Task brief:
In the records below, find the line holding "[(Mal3-list meta xs)" and the line holding "This is an attempt". Set down both, with every line between them, exactly.

Recorded data:

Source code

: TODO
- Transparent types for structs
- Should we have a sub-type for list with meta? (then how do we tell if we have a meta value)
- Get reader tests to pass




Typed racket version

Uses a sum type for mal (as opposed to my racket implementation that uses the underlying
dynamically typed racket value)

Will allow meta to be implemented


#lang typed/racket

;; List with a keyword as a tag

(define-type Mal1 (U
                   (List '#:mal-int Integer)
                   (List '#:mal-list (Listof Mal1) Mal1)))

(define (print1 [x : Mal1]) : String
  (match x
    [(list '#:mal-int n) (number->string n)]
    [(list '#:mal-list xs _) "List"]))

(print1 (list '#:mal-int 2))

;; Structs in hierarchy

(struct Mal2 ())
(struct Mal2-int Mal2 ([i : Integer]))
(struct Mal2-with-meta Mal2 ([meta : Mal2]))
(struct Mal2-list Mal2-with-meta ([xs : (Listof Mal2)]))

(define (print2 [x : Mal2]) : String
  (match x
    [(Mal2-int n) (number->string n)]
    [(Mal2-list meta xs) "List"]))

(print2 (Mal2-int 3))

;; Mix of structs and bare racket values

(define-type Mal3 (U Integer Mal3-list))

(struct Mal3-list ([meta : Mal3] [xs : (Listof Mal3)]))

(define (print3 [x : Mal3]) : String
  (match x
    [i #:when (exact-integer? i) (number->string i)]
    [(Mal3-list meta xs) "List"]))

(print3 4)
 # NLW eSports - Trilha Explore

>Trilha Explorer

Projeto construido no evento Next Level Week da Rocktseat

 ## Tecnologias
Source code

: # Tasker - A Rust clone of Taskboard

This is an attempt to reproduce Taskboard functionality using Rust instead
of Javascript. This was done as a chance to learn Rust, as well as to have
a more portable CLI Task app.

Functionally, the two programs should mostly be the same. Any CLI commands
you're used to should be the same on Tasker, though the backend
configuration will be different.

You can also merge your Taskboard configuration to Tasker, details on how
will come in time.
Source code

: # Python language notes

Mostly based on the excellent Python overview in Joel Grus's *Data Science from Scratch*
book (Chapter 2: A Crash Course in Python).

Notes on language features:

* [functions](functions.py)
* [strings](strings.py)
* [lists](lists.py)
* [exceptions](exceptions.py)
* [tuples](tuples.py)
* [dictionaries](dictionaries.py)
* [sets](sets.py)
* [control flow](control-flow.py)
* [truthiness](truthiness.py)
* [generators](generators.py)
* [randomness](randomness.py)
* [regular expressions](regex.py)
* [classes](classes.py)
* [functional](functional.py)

---

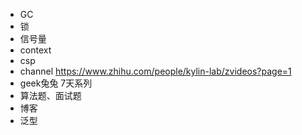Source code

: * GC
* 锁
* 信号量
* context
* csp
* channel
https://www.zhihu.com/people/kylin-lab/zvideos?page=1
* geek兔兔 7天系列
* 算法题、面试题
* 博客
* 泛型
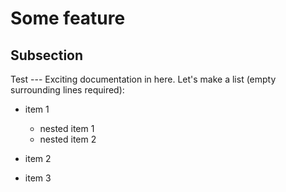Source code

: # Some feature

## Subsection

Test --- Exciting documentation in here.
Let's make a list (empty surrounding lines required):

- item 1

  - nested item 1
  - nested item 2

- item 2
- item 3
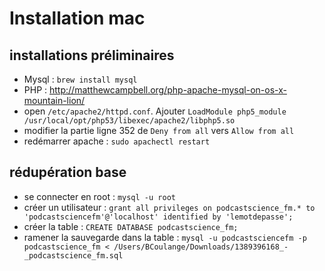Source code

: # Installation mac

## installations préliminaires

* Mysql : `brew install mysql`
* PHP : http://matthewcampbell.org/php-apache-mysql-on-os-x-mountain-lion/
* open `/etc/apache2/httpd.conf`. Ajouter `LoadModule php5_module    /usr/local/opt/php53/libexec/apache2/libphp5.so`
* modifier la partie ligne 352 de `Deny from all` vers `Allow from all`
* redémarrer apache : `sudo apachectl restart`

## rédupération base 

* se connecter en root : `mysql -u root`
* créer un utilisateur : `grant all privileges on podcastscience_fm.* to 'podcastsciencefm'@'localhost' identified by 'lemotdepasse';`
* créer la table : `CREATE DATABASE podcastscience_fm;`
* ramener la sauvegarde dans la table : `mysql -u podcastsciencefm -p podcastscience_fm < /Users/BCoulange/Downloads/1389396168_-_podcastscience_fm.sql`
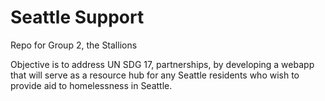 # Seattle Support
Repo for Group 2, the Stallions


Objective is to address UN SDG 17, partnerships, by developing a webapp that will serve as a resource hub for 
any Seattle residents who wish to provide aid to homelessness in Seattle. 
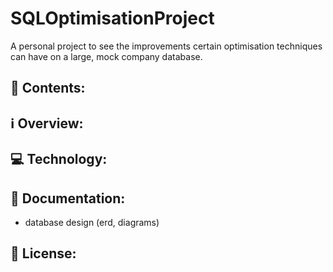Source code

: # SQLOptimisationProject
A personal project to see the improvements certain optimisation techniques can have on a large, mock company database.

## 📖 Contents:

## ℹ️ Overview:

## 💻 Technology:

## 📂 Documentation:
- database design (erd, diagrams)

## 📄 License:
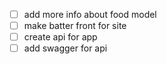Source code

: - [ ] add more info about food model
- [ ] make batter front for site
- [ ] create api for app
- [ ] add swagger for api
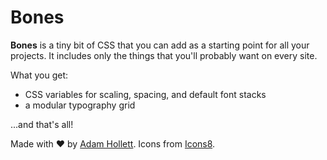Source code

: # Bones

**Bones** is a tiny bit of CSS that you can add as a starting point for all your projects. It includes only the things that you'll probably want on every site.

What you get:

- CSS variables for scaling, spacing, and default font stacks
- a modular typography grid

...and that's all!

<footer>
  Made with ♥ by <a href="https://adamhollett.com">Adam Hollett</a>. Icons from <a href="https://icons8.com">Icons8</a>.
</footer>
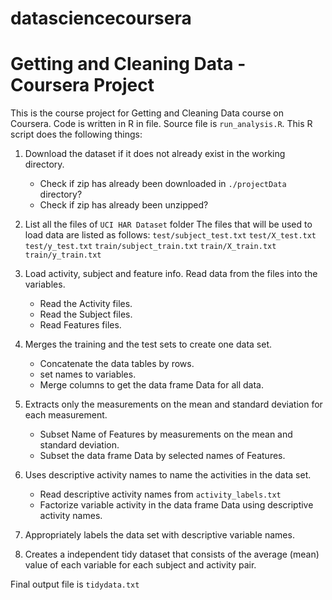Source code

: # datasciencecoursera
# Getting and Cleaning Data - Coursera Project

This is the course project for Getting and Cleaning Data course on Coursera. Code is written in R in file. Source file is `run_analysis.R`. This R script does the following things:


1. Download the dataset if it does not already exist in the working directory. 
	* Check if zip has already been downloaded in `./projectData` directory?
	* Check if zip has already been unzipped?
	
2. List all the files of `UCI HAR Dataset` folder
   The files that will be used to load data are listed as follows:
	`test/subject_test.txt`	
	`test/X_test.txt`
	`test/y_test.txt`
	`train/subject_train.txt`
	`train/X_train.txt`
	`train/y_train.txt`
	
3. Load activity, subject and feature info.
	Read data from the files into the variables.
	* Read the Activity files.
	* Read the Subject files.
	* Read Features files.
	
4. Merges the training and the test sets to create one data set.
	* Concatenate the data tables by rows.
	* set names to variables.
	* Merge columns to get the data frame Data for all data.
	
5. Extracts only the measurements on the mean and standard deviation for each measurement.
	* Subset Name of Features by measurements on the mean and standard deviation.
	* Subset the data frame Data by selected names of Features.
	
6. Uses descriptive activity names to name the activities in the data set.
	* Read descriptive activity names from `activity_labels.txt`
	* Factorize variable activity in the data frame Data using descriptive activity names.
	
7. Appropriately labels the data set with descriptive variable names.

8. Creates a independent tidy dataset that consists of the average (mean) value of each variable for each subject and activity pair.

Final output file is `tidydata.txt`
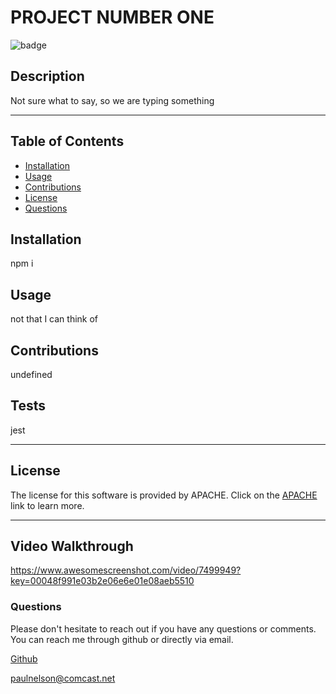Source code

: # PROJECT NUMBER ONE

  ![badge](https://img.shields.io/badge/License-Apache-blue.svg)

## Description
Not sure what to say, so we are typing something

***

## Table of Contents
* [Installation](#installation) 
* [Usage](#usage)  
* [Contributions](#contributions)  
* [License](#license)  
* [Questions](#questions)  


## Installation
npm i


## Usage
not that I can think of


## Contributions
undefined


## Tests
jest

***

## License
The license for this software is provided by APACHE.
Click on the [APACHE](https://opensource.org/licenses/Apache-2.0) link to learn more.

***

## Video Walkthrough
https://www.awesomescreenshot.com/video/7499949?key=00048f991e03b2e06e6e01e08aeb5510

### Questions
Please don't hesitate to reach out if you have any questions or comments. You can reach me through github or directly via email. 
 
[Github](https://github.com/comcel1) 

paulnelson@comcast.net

---

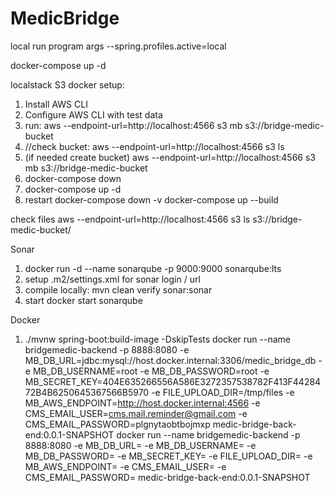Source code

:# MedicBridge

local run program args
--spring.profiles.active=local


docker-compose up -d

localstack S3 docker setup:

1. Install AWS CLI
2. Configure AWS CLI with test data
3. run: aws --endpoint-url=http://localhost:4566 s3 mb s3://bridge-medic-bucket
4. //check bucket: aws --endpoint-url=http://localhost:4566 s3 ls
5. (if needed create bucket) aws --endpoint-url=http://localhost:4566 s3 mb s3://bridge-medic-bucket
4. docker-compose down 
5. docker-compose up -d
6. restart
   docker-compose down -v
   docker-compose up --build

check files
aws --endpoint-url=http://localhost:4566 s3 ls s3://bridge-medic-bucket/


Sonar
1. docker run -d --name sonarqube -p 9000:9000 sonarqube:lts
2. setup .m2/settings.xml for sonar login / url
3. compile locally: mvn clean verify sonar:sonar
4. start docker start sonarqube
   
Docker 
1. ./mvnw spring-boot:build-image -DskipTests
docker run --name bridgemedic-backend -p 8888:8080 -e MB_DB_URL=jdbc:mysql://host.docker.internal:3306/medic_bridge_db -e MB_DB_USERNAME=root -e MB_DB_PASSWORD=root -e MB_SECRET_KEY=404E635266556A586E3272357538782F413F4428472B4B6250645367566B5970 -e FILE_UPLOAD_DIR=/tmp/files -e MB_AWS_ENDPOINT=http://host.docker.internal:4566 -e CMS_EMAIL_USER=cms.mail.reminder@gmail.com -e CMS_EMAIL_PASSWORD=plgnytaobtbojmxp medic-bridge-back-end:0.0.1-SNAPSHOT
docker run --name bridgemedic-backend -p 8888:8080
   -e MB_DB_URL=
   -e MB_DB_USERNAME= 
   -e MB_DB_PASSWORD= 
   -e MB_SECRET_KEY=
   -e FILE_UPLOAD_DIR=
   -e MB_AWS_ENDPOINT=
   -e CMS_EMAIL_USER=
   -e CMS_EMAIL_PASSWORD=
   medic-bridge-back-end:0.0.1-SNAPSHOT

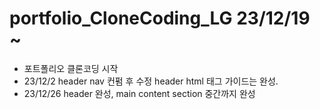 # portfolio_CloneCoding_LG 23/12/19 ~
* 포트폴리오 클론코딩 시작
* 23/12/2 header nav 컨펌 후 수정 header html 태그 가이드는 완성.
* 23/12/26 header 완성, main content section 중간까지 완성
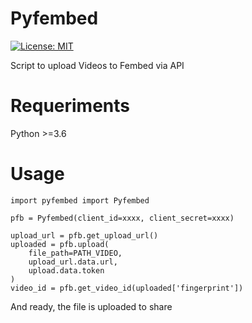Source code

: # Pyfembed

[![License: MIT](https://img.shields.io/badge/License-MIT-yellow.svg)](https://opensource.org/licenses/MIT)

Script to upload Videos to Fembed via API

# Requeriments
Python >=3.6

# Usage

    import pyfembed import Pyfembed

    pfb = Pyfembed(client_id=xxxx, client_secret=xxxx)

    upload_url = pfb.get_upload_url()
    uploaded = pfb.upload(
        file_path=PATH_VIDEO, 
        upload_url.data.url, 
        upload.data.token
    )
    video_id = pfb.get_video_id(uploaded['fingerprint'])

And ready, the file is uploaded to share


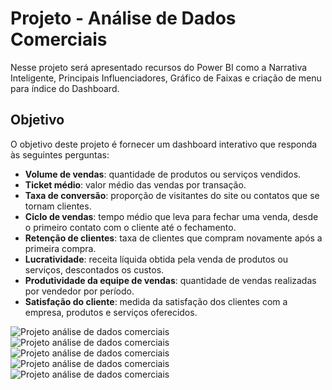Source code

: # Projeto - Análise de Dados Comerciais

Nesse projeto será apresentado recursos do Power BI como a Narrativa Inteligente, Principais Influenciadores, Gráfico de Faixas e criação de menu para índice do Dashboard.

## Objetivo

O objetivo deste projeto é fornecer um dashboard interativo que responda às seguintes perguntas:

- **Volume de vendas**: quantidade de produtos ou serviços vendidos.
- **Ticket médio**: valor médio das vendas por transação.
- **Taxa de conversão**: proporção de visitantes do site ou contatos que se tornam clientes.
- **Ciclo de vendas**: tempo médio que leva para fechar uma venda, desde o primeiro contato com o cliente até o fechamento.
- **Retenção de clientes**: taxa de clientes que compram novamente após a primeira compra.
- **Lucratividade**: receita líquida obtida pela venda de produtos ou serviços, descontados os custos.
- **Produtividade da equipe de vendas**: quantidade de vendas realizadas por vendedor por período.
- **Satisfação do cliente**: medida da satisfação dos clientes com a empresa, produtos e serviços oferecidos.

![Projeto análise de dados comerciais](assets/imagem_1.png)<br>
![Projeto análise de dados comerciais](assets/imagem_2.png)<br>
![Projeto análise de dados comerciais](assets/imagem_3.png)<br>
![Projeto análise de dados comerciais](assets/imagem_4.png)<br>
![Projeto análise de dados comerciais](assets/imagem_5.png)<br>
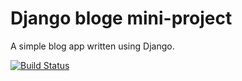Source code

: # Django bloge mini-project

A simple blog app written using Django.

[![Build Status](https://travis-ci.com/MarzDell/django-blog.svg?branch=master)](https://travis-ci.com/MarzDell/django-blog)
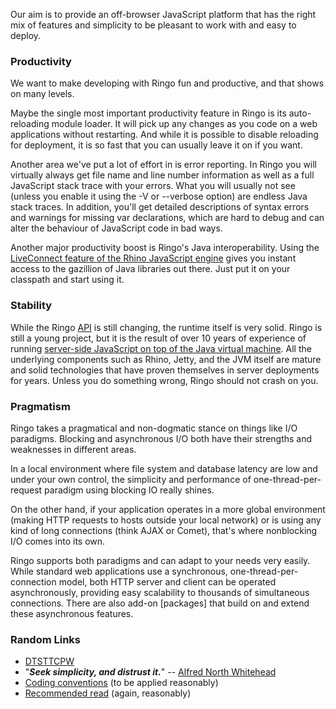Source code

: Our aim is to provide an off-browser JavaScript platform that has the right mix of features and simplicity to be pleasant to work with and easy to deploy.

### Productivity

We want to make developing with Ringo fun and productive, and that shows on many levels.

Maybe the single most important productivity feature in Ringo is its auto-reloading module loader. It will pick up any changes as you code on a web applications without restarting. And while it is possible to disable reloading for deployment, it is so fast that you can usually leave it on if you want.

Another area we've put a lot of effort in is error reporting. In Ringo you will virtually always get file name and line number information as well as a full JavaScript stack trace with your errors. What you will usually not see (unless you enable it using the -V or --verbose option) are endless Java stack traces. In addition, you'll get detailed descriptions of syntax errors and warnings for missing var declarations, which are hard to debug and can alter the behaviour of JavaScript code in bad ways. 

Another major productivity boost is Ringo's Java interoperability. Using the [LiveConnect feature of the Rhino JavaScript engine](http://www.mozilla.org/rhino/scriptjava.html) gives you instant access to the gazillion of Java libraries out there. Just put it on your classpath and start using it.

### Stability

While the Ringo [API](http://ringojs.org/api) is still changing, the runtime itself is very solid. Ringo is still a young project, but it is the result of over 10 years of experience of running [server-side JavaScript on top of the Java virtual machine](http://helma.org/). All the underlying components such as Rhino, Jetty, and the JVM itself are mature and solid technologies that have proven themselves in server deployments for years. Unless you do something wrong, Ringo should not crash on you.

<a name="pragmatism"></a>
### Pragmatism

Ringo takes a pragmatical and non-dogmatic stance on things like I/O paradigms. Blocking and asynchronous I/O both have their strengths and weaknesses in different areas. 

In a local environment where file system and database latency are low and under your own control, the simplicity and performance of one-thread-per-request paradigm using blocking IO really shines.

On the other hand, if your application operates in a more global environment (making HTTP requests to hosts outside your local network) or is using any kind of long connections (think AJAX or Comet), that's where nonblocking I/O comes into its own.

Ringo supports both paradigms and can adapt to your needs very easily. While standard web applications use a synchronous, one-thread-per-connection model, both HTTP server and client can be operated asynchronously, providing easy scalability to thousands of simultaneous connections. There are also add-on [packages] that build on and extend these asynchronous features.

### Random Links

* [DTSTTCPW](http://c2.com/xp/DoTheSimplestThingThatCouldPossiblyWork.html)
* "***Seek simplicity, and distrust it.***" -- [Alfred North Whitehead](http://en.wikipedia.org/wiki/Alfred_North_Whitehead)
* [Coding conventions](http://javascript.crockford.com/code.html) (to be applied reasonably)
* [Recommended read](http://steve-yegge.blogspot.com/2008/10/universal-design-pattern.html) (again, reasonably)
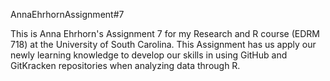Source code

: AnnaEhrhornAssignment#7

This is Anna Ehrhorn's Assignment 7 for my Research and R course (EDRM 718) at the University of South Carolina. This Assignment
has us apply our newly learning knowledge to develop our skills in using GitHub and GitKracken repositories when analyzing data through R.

Output of the task:
    [(Mal3-list meta xs) "List"]))

(print3 4)
 # NLW eSports - Trilha Explore

>Trilha Explorer

Projeto construido no evento Next Level Week da Rocktseat

 ## Tecnologias
Source code

: # Tasker - A Rust clone of Taskboard

This is an attempt to reproduce Taskboard functionality using Rust instead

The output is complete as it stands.